Tuesday, March 9, 2010
Chile Earthquake Expected to Drive Copper Prices Up
Singapore. Copper prices are expected to rise when trading gets under way today, lifted by uncertainty over supply in the wake of the 8.8-magnitude earthquake in Chile, traders and analysts said on Sunday.
The earthquake, one of the world’s most powerful in a century, battered Chile early on Saturday, the world’s biggest copper miner, killing more than 300 people.
The quake forced the suspension of up to a fifth of Chile’s mine capacity — estimated at about 4.5 million metric tons of copper in concentrate annually — and even though government officials said exports would continue unhindered, market watchers said prices would rise when trading started today.
“Copper’s sensitivity to Chile is analogous to oil’s sensitivity to tensions in the Middle East. Copper is already a tightening market, and this could accentuate that story,” ANZ’s senior commodity analyst Mark Pervan said.
“And even if the mines themselves haven’t been directly affected, there is a whole lot of infrastructure running through the whole thing — roads, rail and hydropower — that could have been damaged.”
State miner Codelco halted operations at its El Teniente and Andina mines, and Mining Minister Santiago Gonzalez said it could take two days for production to resume.
He also said production at the Caletones smelter had halted. Other Codelco operations were unaffected.
Gonzalez said Codelco had enough stocks to be able to meet its export commitments, and a union leader said the key copper ports of Antofagasta and Mejillones were operating normally, although the smaller copper port of San Antonio was closed.
Anglo-American’s Los Bronces and El Soldado mines, which produce about 280,000 metric tons of copper annually, also halted operations, but other major mines were running as usual.

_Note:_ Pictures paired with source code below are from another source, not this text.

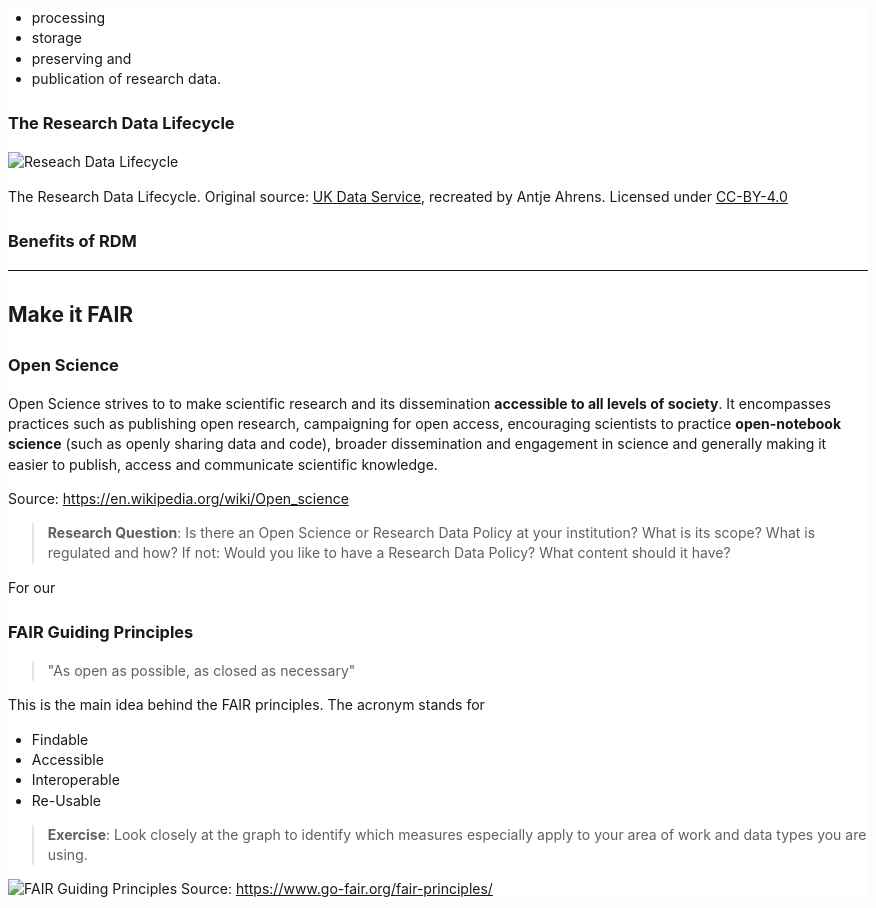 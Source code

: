 * processing
* storage
* preserving and
* publication of research data.

### The Research Data Lifecycle

![Reseach Data Lifecycle][Lifecycle]


The Research Data Lifecycle. Original source: [UK Data Service](https://ukdataservice.ac.uk/learning-hub/research-data-management/), recreated by Antje Ahrens. Licensed under [CC-BY-4.0](https://creativecommons.org/licenses/by/4.0/deed.de)


### Benefits of RDM

---

## <a name="fair"></a> Make it FAIR

### Open Science

Open Science strives to to make scientific research and its dissemination **accessible to all levels of society**. It encompasses practices such as publishing open research, campaigning for open access, encouraging scientists to practice **open-notebook science** (such as openly sharing data and code), broader dissemination and engagement in science and generally making it easier to publish, access and communicate scientific knowledge. 

Source: https://en.wikipedia.org/wiki/Open_science 


>**Research Question**: Is there an Open Science or Research Data Policy at your institution?
What is its scope? What is regulated and how?
If not: 
Would you like to have a Research Data Policy?
What content should it have?

For our 

### FAIR Guiding Principles

> "As open as possible, as closed as necessary" 

This is the main idea behind the FAIR principles. The acronym stands for

* Findable
* Accessible
* Interoperable
* Re-Usable


>**Exercise**: Look closely at the graph to identify which measures especially apply to your area of work and data types you are using.

![FAIR Guiding Principles](img/FAIR.png)
Source: https://www.go-fair.org/fair-principles/ 


[cc-by]: http://creativecommons.org/licenses/by/4.0/
[cc-by-image]: https://i.creativecommons.org/l/by/4.0/88x31.png
[Lifecycle]: img/DataLifecycle.png  "The Research Data Lifecycle"
[^GhentUniversity]: Ghent University Data Stewards (2020): Knowledge clip: Data Management Plans (DMPs). Available at: https://www.youtube.com/watch?v=GRNsLTQGjCo. Licensed under [Attribution 4.0 International (CC BY 4.0)](https://creativecommons.org/licenses/by/4.0/deed.en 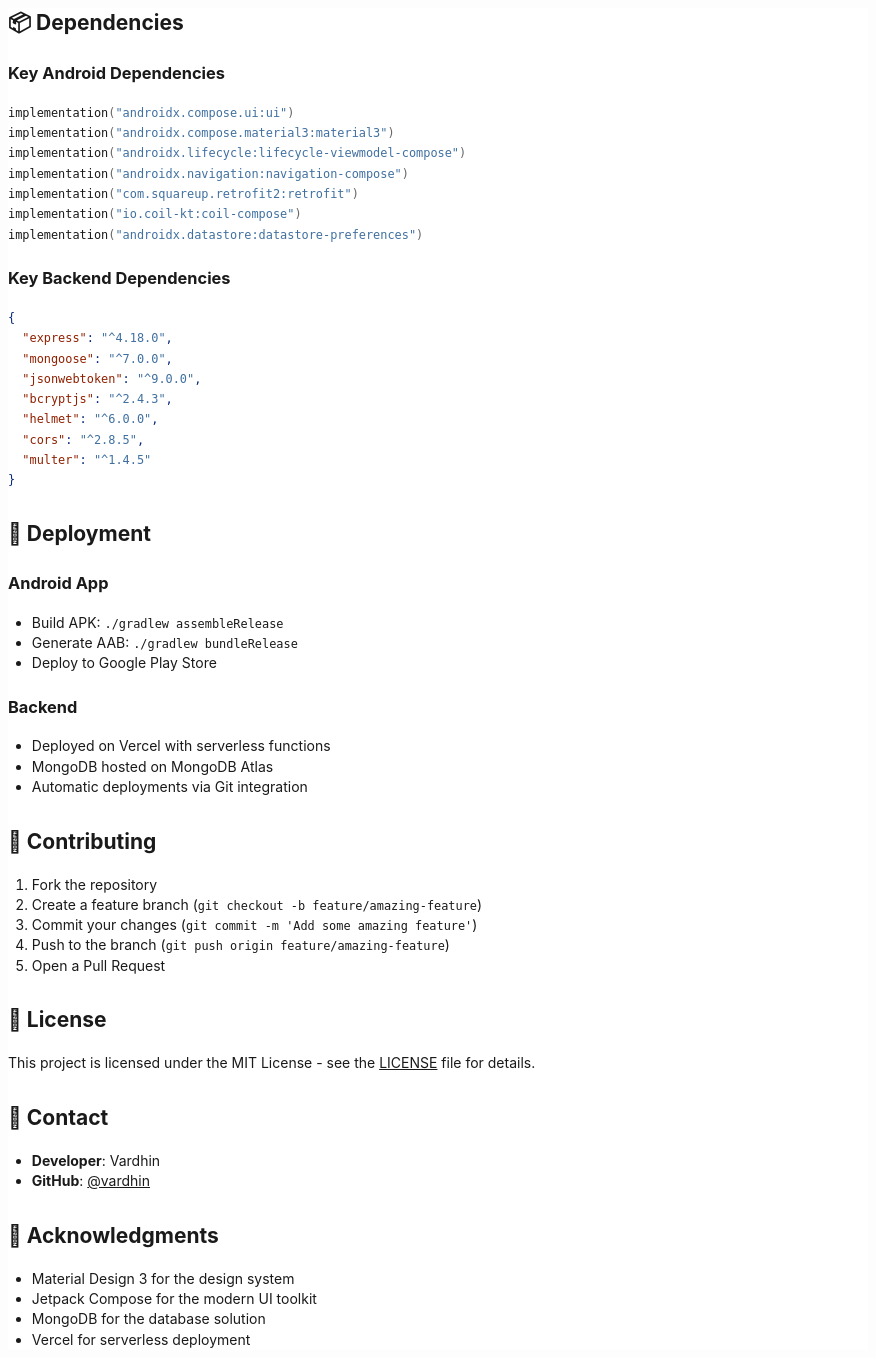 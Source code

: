 ## 📦 Dependencies

### Key Android Dependencies
```kotlin
implementation("androidx.compose.ui:ui")
implementation("androidx.compose.material3:material3")
implementation("androidx.lifecycle:lifecycle-viewmodel-compose")
implementation("androidx.navigation:navigation-compose")
implementation("com.squareup.retrofit2:retrofit")
implementation("io.coil-kt:coil-compose")
implementation("androidx.datastore:datastore-preferences")
```

### Key Backend Dependencies
```json
{
  "express": "^4.18.0",
  "mongoose": "^7.0.0",
  "jsonwebtoken": "^9.0.0",
  "bcryptjs": "^2.4.3",
  "helmet": "^6.0.0",
  "cors": "^2.8.5",
  "multer": "^1.4.5"
}
```

## 🚀 Deployment

### Android App
- Build APK: `./gradlew assembleRelease`
- Generate AAB: `./gradlew bundleRelease`
- Deploy to Google Play Store

### Backend
- Deployed on Vercel with serverless functions
- MongoDB hosted on MongoDB Atlas
- Automatic deployments via Git integration

## 🤝 Contributing

1. Fork the repository
2. Create a feature branch (`git checkout -b feature/amazing-feature`)
3. Commit your changes (`git commit -m 'Add some amazing feature'`)
4. Push to the branch (`git push origin feature/amazing-feature`)
5. Open a Pull Request

## 📝 License

This project is licensed under the MIT License - see the [LICENSE](LICENSE) file for details.

## 📧 Contact

- **Developer**: Vardhin
- **GitHub**: [@vardhin](https://github.com/vardhin)

## 🙏 Acknowledgments

- Material Design 3 for the design system
- Jetpack Compose for the modern UI toolkit
- MongoDB for the database solution
- Vercel for serverless deployment
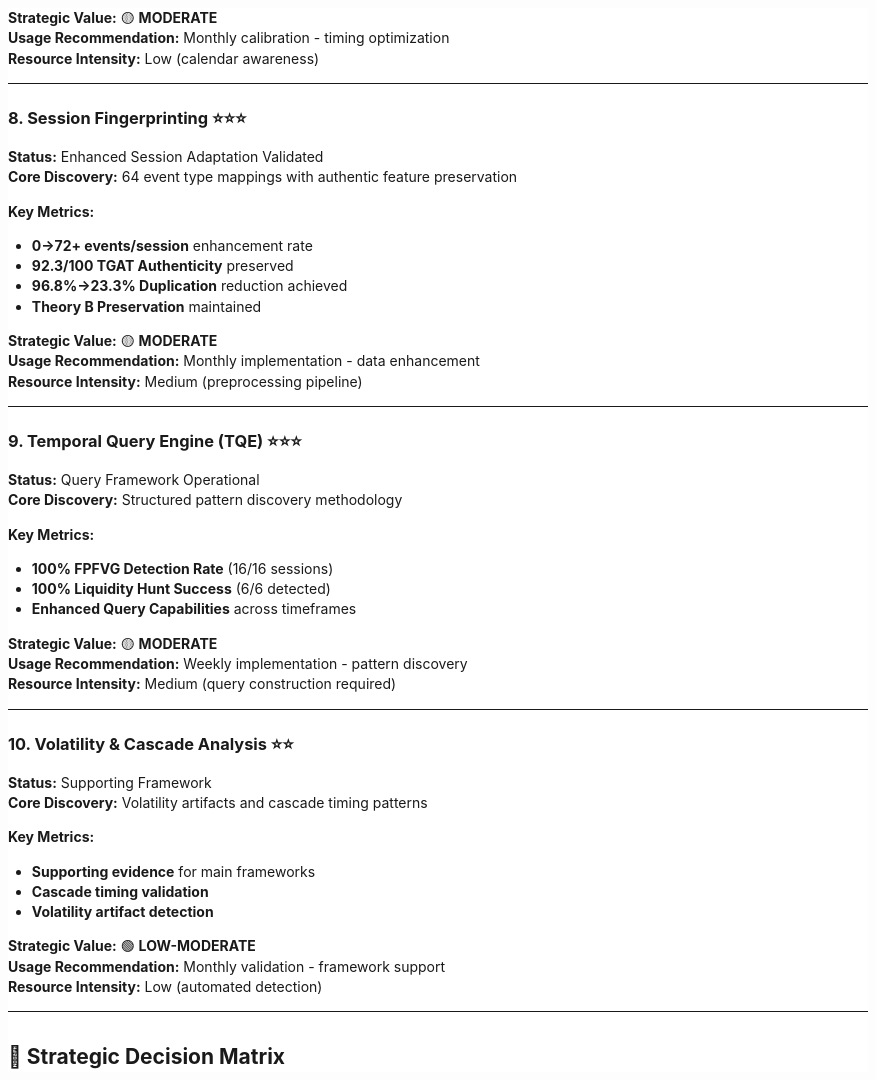 **Strategic Value:** 🟡 **MODERATE**  
**Usage Recommendation:** Monthly calibration - timing optimization  
**Resource Intensity:** Low (calendar awareness)

---

### **8. Session Fingerprinting** ⭐⭐⭐
**Status:** Enhanced Session Adaptation Validated  
**Core Discovery:** 64 event type mappings with authentic feature preservation

**Key Metrics:**
- **0→72+ events/session** enhancement rate
- **92.3/100 TGAT Authenticity** preserved
- **96.8%→23.3% Duplication** reduction achieved
- **Theory B Preservation** maintained

**Strategic Value:** 🟡 **MODERATE**  
**Usage Recommendation:** Monthly implementation - data enhancement  
**Resource Intensity:** Medium (preprocessing pipeline)

---

### **9. Temporal Query Engine (TQE)** ⭐⭐⭐
**Status:** Query Framework Operational  
**Core Discovery:** Structured pattern discovery methodology

**Key Metrics:**
- **100% FPFVG Detection Rate** (16/16 sessions)
- **100% Liquidity Hunt Success** (6/6 detected)
- **Enhanced Query Capabilities** across timeframes

**Strategic Value:** 🟡 **MODERATE**  
**Usage Recommendation:** Weekly implementation - pattern discovery  
**Resource Intensity:** Medium (query construction required)

---

### **10. Volatility & Cascade Analysis** ⭐⭐
**Status:** Supporting Framework  
**Core Discovery:** Volatility artifacts and cascade timing patterns

**Key Metrics:**
- **Supporting evidence** for main frameworks
- **Cascade timing validation** 
- **Volatility artifact detection**

**Strategic Value:** 🟢 **LOW-MODERATE**  
**Usage Recommendation:** Monthly validation - framework support  
**Resource Intensity:** Low (automated detection)

---

## 🎯 Strategic Decision Matrix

A Singapore trader said: “The government has said shipments will continue normally but people will try to stock up on metal — the 30,000 tons that landed in Shanghai warehouses in the past two weeks will probably find eager buyers — and we may also see some tightening in London Metal Exchange spreads.”
The benchmark LME three-month copper contract closed on Friday at $7,195 a metric ton, having rallied 2.8 percent on the day. Traders said prices could rally by a similar amount today.
This “means copper up to $7,400 on Monday,” another Singapore trader said. Copper stocks in warehouses monitored by the Shanghai Futures Exchange jumped 28 percent to almost 150,000 metric tons in the past two weeks and had looked like a potential drag on the market, but after the quake, Chinese merchants and consumers were likely to pick up the metal to ensure supply.
“The kneejerk will be to cover. The Chinese are starting to get into full swing after the holidays,” said Jonathan Barratt, managing director of Commodity Broking Services.
“We have seen a steep correction in the past two weeks, but the market closed well bid and people will start to build in a risk premium early on Monday.
“That will remain for as long uncertainty exists and things like assessing the impact on fuel supplies and so on will take some time,” Barratt said.